Treatment of DAs is still controversial. Janzen et al. suggest conservative management in a DA patient, on account of the high rate of spontaneous resolution 8. In their opinion, surgery is indicated when DAs become incapacitating, due to frequency, or severely affect the patient’s life style 8. Other authors suggest a first line treatment with drugs (diuretics, etc.); in disabling cases, surgery or gentamicin treatment are further options 12. Vestibular ablation is highly efficacious for controlling disabling vertigo or falls secondary to MD 10. Trans-tympanic gentamicin is an effective alternative in such cases 12; indeed, good control of DAs has been reported in only about 60% of patients with DA 13. Surgical treatment (labyrinthectomy or nerve section) can be effective also in older patients; it has been reported that the elderly show good compensation after ablative surgery 14. Shunt procedures seem to be less effective in DA patients 5. It should be borne in mind that, in older patients, co-morbidity plays an important role in the compensation mechanism.
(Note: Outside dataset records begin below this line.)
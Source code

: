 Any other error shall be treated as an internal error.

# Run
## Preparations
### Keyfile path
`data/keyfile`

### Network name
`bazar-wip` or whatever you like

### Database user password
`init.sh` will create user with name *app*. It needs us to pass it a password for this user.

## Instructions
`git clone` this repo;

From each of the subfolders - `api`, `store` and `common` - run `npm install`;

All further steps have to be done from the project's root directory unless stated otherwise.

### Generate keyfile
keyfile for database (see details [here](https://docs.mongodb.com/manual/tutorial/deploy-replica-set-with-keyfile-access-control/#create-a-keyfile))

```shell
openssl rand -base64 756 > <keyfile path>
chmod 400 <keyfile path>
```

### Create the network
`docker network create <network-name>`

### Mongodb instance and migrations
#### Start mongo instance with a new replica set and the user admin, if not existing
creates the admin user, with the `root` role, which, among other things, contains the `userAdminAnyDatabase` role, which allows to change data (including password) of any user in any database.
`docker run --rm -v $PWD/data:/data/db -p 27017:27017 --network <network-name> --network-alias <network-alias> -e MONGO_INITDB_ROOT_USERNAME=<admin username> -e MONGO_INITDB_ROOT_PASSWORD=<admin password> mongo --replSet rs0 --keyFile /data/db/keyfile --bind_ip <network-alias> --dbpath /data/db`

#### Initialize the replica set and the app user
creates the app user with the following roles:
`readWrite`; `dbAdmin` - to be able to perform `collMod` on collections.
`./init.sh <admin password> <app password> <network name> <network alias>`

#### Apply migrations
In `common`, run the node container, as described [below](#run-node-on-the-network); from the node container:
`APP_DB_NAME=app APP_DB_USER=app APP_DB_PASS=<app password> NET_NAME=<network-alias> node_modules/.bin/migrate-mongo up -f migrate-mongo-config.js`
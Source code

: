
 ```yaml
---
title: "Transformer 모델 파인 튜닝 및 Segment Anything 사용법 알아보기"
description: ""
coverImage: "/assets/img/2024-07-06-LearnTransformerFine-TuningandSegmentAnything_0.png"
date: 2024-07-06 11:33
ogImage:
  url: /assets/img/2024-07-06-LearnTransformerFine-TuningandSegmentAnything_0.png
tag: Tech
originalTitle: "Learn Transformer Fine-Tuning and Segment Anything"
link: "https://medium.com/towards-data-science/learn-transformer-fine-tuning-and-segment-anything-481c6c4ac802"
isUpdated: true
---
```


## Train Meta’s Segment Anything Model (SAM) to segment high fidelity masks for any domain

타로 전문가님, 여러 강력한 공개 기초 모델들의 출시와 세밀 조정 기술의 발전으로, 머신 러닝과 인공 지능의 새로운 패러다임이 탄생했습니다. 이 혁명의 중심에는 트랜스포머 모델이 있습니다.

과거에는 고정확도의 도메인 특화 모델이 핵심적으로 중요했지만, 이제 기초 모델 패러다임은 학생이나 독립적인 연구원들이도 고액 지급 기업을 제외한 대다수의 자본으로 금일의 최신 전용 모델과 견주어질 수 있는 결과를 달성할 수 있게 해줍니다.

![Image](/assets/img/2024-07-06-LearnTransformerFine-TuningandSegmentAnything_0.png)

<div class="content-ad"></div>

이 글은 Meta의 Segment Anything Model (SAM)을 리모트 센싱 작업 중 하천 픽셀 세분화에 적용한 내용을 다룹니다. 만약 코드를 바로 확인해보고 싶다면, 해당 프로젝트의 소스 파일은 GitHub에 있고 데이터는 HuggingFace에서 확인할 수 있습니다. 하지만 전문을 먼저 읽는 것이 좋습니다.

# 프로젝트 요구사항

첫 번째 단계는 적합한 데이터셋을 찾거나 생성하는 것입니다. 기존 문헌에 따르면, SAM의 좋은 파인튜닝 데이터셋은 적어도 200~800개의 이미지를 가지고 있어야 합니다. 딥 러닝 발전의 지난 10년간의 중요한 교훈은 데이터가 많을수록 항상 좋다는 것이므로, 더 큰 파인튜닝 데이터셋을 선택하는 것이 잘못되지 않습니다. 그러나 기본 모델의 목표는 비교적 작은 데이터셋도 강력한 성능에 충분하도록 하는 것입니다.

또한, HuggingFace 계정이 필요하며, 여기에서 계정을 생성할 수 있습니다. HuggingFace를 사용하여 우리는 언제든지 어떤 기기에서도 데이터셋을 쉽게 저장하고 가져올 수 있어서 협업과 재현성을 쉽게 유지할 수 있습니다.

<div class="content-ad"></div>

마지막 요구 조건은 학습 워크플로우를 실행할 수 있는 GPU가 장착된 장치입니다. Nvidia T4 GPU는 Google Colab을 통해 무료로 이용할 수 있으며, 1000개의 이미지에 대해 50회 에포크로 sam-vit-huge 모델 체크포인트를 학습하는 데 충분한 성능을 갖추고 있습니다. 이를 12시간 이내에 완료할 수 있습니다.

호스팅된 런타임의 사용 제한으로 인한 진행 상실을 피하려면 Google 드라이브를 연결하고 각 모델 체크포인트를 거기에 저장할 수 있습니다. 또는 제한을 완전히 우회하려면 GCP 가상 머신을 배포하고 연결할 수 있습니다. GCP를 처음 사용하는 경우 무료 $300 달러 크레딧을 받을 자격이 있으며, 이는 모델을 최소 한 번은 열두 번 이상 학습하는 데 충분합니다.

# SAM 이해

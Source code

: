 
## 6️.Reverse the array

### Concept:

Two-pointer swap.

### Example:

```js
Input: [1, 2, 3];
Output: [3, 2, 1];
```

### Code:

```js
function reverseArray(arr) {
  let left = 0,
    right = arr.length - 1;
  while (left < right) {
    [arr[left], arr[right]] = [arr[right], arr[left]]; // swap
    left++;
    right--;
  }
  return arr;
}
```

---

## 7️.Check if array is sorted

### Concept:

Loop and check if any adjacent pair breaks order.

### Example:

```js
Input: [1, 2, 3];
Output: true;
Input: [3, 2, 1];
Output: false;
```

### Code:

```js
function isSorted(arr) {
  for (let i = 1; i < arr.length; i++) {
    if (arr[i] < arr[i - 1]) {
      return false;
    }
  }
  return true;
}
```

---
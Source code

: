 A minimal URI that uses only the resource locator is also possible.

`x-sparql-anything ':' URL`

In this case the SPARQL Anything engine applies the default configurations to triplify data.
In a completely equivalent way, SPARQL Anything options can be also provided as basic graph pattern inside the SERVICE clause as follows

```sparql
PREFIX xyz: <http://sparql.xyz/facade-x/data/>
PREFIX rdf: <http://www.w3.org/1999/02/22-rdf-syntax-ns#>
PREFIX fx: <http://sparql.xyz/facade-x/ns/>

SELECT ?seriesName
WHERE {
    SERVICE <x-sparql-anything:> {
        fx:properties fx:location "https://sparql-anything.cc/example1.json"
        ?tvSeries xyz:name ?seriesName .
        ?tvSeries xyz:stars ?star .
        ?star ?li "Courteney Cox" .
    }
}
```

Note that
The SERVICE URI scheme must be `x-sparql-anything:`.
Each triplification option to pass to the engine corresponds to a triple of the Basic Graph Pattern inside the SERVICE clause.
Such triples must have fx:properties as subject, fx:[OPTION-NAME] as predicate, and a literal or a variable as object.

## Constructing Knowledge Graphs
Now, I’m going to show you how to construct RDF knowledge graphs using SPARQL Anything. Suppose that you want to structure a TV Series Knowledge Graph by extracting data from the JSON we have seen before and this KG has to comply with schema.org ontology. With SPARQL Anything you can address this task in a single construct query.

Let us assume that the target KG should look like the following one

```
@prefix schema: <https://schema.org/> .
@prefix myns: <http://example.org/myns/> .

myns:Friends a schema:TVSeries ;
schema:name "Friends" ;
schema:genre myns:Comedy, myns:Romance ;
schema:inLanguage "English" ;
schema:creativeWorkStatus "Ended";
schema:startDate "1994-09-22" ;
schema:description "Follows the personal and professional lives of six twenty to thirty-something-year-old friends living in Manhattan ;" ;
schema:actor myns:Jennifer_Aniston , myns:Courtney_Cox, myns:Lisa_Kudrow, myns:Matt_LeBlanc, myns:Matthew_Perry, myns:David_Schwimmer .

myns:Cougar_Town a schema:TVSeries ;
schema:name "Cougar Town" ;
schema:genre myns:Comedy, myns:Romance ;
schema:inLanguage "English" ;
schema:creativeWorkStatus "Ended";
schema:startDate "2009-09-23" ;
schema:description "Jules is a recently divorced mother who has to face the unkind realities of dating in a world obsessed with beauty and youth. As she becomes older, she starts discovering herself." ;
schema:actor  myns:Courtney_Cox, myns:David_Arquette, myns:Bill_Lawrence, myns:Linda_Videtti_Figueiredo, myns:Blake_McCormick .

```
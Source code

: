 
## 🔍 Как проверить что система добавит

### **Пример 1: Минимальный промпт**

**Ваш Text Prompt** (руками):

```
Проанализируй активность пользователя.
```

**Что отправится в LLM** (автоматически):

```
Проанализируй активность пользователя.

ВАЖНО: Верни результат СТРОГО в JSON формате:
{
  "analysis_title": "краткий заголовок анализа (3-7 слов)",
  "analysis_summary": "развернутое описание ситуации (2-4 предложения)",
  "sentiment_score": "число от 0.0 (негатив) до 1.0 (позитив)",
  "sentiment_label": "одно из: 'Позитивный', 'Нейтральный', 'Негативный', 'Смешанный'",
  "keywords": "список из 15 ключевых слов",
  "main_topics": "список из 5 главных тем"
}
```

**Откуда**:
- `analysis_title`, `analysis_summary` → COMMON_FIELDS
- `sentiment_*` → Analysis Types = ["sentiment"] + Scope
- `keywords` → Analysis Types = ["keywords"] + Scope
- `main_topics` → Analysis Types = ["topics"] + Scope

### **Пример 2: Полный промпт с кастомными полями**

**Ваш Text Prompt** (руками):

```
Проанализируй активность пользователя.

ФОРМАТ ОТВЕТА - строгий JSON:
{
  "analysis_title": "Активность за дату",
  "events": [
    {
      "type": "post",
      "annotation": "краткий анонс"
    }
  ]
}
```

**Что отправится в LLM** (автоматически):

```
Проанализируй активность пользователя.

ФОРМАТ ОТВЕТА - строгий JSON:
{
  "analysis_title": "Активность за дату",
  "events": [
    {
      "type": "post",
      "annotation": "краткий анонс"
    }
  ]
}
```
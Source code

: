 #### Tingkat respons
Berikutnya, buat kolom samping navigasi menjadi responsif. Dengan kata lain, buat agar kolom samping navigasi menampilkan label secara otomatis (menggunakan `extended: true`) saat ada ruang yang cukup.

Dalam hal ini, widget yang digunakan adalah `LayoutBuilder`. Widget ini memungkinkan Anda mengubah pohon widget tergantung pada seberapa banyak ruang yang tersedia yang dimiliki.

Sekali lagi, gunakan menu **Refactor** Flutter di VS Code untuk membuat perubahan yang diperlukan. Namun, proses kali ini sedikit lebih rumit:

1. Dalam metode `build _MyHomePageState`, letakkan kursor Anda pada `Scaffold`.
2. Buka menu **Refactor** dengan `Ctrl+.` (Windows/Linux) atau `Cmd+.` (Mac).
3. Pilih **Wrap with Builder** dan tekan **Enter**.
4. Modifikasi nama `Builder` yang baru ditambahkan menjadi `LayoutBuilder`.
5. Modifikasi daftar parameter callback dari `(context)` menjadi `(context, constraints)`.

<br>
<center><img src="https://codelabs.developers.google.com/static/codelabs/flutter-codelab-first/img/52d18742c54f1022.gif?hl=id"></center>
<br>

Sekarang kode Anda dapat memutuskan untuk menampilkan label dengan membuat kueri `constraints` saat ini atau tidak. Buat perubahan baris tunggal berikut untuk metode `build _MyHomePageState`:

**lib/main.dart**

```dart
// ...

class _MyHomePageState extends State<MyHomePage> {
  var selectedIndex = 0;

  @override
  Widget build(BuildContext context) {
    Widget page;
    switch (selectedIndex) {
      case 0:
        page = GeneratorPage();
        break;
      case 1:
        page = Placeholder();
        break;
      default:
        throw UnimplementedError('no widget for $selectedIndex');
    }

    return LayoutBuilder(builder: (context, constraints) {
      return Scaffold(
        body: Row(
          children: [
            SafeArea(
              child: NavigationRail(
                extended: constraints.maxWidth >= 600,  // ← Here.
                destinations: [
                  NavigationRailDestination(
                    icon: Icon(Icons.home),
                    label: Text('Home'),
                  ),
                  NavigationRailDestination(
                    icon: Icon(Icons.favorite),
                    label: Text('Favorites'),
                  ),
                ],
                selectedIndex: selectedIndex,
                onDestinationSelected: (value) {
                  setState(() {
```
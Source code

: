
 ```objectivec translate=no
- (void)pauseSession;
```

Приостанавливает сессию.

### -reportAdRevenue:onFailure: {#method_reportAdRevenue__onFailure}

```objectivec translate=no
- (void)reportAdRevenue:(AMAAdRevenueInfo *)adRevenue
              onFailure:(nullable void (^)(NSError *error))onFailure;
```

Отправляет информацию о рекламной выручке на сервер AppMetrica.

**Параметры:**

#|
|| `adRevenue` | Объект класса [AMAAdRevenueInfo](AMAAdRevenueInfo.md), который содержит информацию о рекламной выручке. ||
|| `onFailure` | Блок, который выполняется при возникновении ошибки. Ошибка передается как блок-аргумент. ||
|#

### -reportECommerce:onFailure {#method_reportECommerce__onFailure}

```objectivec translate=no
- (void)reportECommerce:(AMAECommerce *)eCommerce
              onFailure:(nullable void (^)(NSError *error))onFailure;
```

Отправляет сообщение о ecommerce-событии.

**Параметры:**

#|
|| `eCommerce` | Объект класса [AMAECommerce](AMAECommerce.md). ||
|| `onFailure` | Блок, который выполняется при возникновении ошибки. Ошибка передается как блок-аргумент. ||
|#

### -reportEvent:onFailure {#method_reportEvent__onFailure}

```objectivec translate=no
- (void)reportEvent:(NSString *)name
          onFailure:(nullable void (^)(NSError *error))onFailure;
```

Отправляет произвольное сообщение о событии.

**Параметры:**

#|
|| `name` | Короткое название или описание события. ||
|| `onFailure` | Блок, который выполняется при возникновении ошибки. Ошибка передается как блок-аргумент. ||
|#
The older the patient, the more important the continuation of exercises for months/years after treatment. Another golden rule is that in older patients with DAs, the search for a possible aetiology rather than MD, must to be performed very carefully.

In the case described here, the choice of gentamicin was taken with the patient. In our opinion, the presence of a remaining otolithic function is important for the patient to recover a better stability. What is really unclear is why VEMPs remain evocable after such dosage of gentamicin; it is tempting to hypothesise the presence of a mild fibrosis around the saccule or a genetic resistance to justify this finding. Albeit, we speculate that this function is not sufficient to re-start a DA.

Conclusions

DAs can occur during the natural course of MD. Diagnosis of DA is based on the typical clinical presentation; other causes must to be ruled out especially in older patients. Conservative management can be proposed in mild cases; ablative treatment, either pharmacological or surgical, is effective in severe and disabling cases. The coexistence of vertigo spells can also be treated with these procedures.